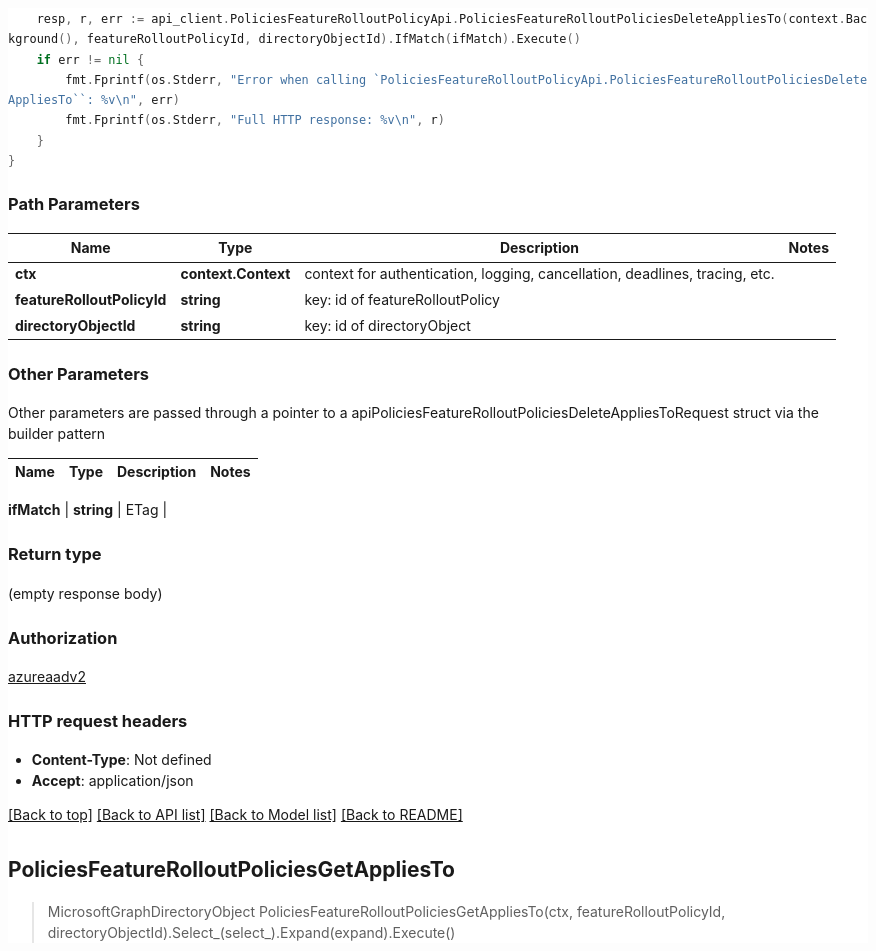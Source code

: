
 ```go
    resp, r, err := api_client.PoliciesFeatureRolloutPolicyApi.PoliciesFeatureRolloutPoliciesDeleteAppliesTo(context.Background(), featureRolloutPolicyId, directoryObjectId).IfMatch(ifMatch).Execute()
    if err != nil {
        fmt.Fprintf(os.Stderr, "Error when calling `PoliciesFeatureRolloutPolicyApi.PoliciesFeatureRolloutPoliciesDeleteAppliesTo``: %v\n", err)
        fmt.Fprintf(os.Stderr, "Full HTTP response: %v\n", r)
    }
}
```

### Path Parameters


Name | Type | Description  | Notes
------------- | ------------- | ------------- | -------------
**ctx** | **context.Context** | context for authentication, logging, cancellation, deadlines, tracing, etc.
**featureRolloutPolicyId** | **string** | key: id of featureRolloutPolicy | 
**directoryObjectId** | **string** | key: id of directoryObject | 

### Other Parameters

Other parameters are passed through a pointer to a apiPoliciesFeatureRolloutPoliciesDeleteAppliesToRequest struct via the builder pattern


Name | Type | Description  | Notes
------------- | ------------- | ------------- | -------------


 **ifMatch** | **string** | ETag | 

### Return type

 (empty response body)

### Authorization

[azureaadv2](../README.md#azureaadv2)

### HTTP request headers

- **Content-Type**: Not defined
- **Accept**: application/json

[[Back to top]](#) [[Back to API list]](../README.md#documentation-for-api-endpoints)
[[Back to Model list]](../README.md#documentation-for-models)
[[Back to README]](../README.md)


## PoliciesFeatureRolloutPoliciesGetAppliesTo

> MicrosoftGraphDirectoryObject PoliciesFeatureRolloutPoliciesGetAppliesTo(ctx, featureRolloutPolicyId, directoryObjectId).Select_(select_).Expand(expand).Execute()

※ ※ ※

### [Required work]
Everything from the line containing "### HTTP request headers" through the final line of the entries is to be written out exactly. No other lines belong in the answer.

### [Output of the task]
### HTTP request headers

- **Content-Type**: Not defined
- **Accept**: application/json

[[Back to top]](#) [[Back to API list]](../README.md#documentation-for-api-endpoints)
[[Back to Model list]](../README.md#documentation-for-models)
[[Back to README]](../README.md)


## PoliciesFeatureRolloutPoliciesGetAppliesTo

> MicrosoftGraphDirectoryObject PoliciesFeatureRolloutPoliciesGetAppliesTo(ctx, featureRolloutPolicyId, directoryObjectId).Select_(select_).Expand(expand).Execute()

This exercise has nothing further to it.